Effect Of Methicillin-Resistant Staphylococcus Aureus (Mrsa) Infection In Human Microglial Cells During Endophthalmitis

Background: Infection caused by methicillin-resistant Staphylococcus aureus, or MRSA, is a growing concern in medicine, and ophthalmology has not been spared. MRSA is the predominant cause of postoperative endophthalmitis which occurs as a sight-threatening complication of cataract surgery. Toll-like receptors (TLRs) and immune mediators are important segments of the host response to infection and are expressed and secreted by a variety of cells including human microglial cells. To understand how MRSA modulates the innate immune response in comparison to methicillin-susceptible Staphylococcus aureus (MSSA), causing a dysregulated host-induced pathophysiology in retinal microglial cells during endophthalmitis.
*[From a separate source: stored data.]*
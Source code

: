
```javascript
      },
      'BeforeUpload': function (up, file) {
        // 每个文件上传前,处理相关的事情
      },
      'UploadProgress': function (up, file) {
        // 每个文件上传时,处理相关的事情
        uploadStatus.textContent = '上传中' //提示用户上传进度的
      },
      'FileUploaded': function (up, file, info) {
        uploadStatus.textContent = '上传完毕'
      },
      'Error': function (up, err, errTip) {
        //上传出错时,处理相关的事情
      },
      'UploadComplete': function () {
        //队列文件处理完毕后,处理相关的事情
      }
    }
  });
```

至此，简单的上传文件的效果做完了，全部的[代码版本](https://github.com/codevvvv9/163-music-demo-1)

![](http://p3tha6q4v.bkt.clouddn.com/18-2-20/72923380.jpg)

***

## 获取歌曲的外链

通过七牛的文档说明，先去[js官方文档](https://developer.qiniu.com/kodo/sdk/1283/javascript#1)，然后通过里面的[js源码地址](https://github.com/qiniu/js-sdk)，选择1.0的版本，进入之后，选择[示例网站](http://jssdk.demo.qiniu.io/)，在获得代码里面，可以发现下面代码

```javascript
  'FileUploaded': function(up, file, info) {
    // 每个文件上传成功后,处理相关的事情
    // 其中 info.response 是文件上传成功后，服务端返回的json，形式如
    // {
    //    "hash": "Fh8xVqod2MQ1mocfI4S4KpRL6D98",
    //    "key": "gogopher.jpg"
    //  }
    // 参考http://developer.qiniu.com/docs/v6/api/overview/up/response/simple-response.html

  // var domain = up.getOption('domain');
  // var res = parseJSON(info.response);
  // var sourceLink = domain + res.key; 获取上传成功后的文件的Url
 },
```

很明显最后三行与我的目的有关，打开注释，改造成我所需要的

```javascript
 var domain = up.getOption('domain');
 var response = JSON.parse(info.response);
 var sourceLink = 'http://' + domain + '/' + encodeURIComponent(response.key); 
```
Methods and materials: Clinical isolates of MSSA and MRSA strains from patients with endophthalmitis were used for infecting human microglial cells (CHME-3) at an MOI 10:1, following which the mRNA expression analysis for various TLRs, pro-inflammatory cytokines and anti-inflammatory cytokines, along with MMPs were assessed at regular time intervals until 24 hrs post-infection (p.i). The expression of IL-10, IL-6, IL-8, M-CSFs was further confirmed by ELISA and of TLR-4, IFN-γ, and IL-1β by Immunofluorescence assay. Results: MRSA had a higher growth rate compared to the susceptible strain from every time point p.i (p< 0.05). mRNA analysis showed that the MRSA strain had increased expression of IL-6, IL-8, IL-10, IL-1α, IL-1β, TNF-α, IFN-γ, MMP-2, MMP-9, TLR-1, TLR-2, TLR-6, TLR-9 in a time-dependent manner compared to susceptible strain. Increased protein level expression of IL-10, IL-6, IL-8, and GM-CSF were further confirmed in the culture supernatant, by ELISA. The expression of immune mediators (TLR-4, IL-1β, and IFN-γ) was assessed by immunostaining, which showed differences in immunofluorescence intensity in resistant stimulated versus susceptible stimulated human microglia cells. Conclusion: Our work demonstrates that microglial cells incite differential innate responses when infected with an MRSA strain, compared to the susceptible strain. It is also associated with the potential for substantial immunopathology, which underscores the need for tight control of inflammatory responses. These immune system interactions may result in enhanced bacterial proliferation but also provoke systemic cytokine responses associated with endophthalmitis.